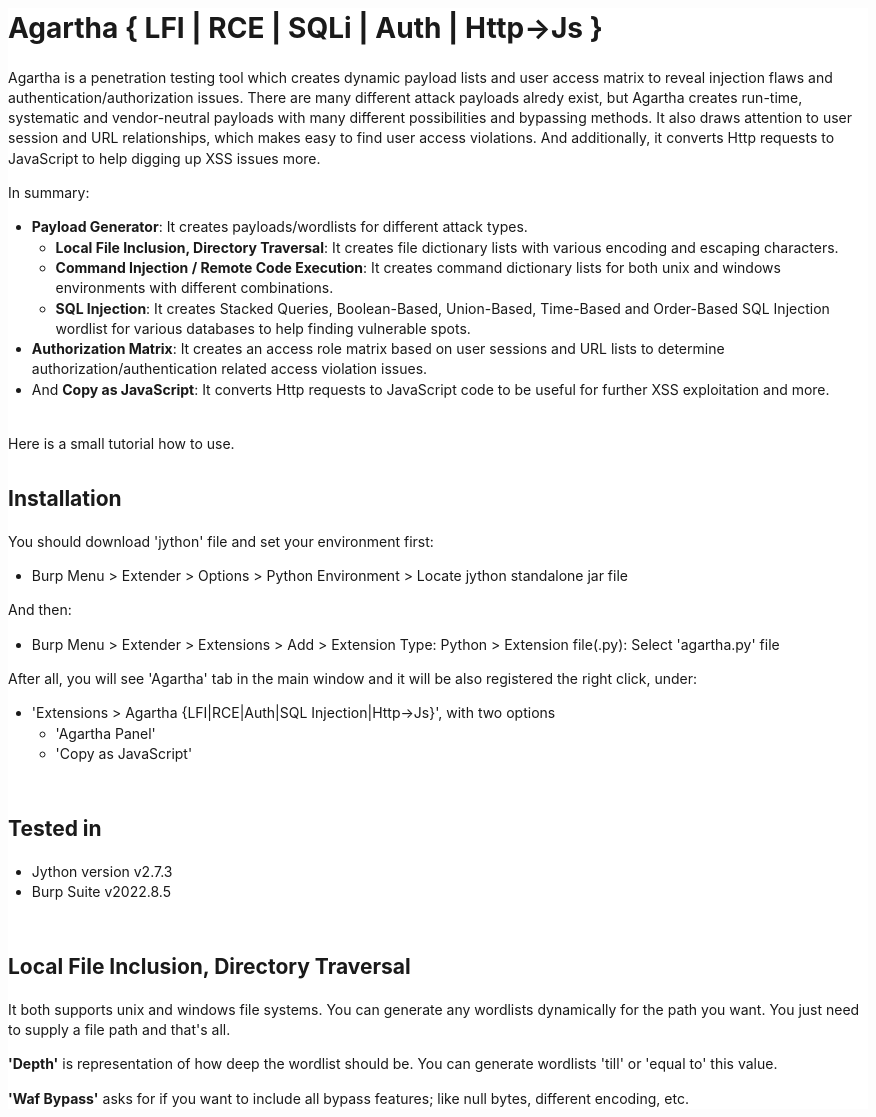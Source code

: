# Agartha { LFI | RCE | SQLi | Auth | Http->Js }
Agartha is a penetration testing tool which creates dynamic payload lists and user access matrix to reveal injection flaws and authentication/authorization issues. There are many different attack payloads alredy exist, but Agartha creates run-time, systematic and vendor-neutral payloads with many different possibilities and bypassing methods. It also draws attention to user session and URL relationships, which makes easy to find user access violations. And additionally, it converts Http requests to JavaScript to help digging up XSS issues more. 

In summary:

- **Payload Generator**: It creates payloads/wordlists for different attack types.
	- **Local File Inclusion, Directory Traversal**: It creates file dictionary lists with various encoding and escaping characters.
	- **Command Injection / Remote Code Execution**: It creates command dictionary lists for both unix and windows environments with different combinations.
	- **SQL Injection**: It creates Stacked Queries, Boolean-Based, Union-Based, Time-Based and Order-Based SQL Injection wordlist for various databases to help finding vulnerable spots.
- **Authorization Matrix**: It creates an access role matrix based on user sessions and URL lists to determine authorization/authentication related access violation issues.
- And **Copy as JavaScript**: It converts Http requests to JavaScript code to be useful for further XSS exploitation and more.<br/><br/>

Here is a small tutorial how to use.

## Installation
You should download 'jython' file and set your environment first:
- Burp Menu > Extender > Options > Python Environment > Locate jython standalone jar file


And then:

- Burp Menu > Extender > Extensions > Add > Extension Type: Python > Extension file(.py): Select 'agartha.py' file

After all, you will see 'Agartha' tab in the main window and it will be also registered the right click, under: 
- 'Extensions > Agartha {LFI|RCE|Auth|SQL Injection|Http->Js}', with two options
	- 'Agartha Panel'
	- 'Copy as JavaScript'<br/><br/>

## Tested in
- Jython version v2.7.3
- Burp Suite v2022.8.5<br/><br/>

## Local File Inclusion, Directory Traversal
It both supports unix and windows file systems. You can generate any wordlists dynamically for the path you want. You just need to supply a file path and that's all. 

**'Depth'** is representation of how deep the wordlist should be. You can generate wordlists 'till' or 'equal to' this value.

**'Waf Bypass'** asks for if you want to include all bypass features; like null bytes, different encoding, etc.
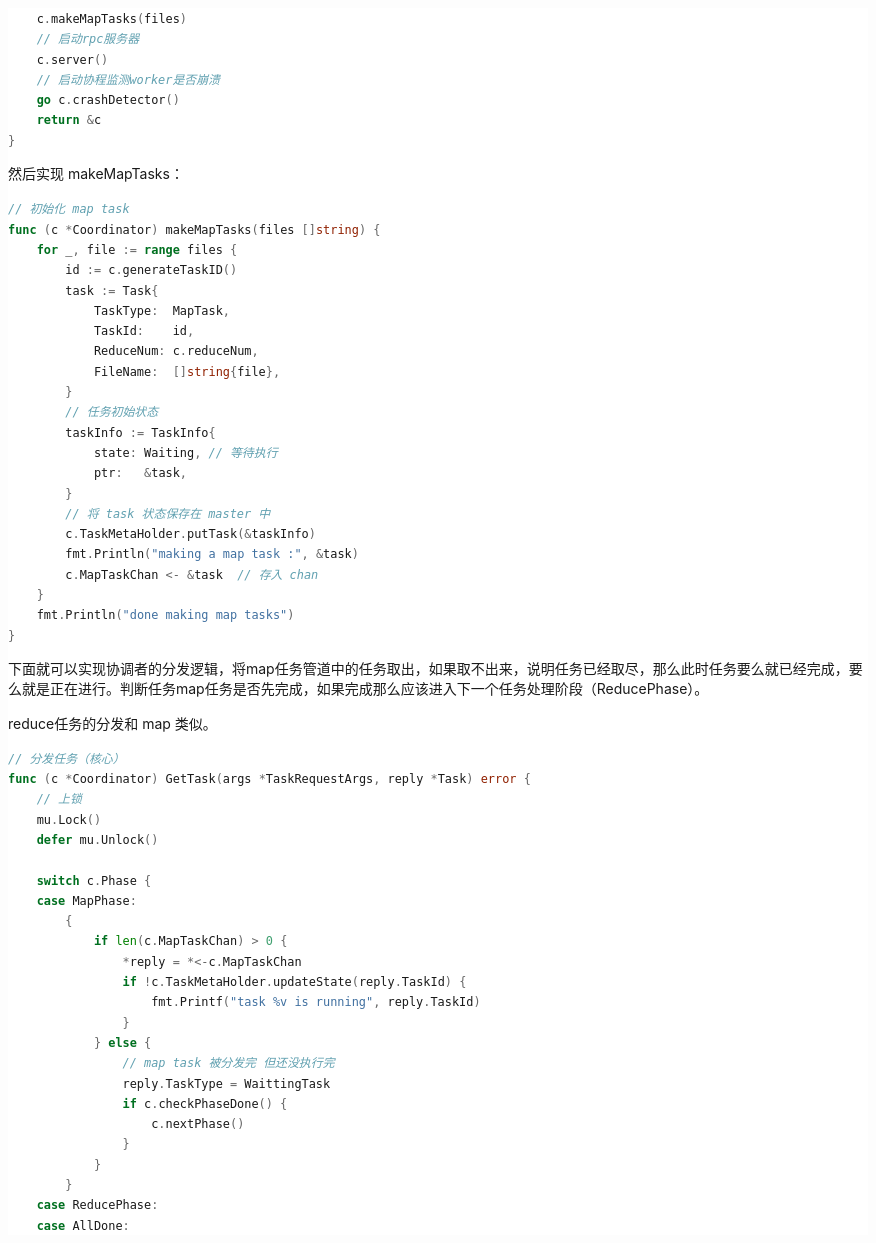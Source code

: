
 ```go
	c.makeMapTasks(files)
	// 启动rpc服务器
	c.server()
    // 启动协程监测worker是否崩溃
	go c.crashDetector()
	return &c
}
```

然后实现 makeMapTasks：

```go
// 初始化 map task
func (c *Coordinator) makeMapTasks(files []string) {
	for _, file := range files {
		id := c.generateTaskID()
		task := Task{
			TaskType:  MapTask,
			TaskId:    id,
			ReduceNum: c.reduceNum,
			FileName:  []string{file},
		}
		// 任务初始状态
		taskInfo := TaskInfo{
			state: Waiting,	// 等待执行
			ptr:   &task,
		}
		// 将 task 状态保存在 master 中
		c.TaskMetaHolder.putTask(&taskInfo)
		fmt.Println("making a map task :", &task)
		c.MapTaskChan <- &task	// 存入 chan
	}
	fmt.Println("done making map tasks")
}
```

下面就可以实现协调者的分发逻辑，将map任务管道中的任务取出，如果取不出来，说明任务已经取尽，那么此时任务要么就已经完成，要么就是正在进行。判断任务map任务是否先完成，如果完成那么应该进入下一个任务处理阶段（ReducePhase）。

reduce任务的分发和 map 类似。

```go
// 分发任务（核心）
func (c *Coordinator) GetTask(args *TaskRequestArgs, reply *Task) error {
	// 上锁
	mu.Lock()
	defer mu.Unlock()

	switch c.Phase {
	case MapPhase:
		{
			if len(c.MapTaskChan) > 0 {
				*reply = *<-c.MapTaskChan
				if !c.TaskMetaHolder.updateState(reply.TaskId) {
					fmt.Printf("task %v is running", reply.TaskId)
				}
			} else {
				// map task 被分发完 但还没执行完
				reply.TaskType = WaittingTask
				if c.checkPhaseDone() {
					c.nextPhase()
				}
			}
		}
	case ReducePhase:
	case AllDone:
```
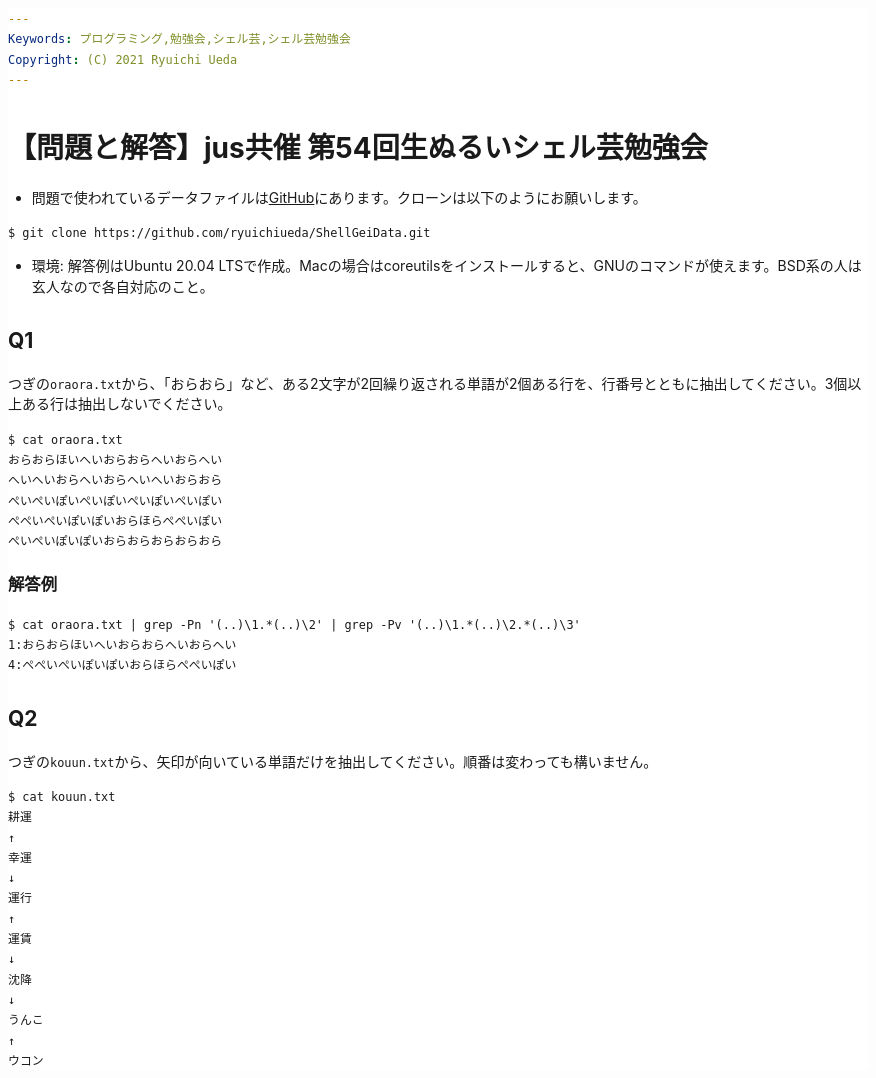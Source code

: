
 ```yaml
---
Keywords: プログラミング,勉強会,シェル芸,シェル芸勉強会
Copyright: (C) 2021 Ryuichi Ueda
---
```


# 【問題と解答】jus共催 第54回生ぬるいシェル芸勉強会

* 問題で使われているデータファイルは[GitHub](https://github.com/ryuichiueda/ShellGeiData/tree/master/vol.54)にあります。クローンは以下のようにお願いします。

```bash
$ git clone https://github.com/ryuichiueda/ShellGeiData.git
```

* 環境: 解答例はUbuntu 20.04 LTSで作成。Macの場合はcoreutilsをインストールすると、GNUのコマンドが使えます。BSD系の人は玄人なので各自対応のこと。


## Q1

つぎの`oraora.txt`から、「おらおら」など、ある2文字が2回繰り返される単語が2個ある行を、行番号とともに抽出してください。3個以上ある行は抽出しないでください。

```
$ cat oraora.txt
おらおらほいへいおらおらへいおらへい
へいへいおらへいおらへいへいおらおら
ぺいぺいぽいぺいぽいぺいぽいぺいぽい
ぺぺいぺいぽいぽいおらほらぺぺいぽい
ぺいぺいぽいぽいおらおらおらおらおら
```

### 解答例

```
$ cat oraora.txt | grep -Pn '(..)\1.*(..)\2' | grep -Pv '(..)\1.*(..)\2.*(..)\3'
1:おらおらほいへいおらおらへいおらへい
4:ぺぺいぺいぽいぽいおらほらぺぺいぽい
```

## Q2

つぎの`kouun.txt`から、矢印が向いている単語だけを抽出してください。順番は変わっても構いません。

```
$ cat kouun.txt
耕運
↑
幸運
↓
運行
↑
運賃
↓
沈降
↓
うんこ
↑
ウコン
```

+++

** How to complete this task **
Return only the part of the records above that opens with the line containing "- Jython version v2.7.3" and closes with the line containing "to' this value.", ends included.

** Task response **
- Jython version v2.7.3
- Burp Suite v2022.8.5<br/><br/>

## Local File Inclusion, Directory Traversal
It both supports unix and windows file systems. You can generate any wordlists dynamically for the path you want. You just need to supply a file path and that's all. 

**'Depth'** is representation of how deep the wordlist should be. You can generate wordlists 'till' or 'equal to' this value.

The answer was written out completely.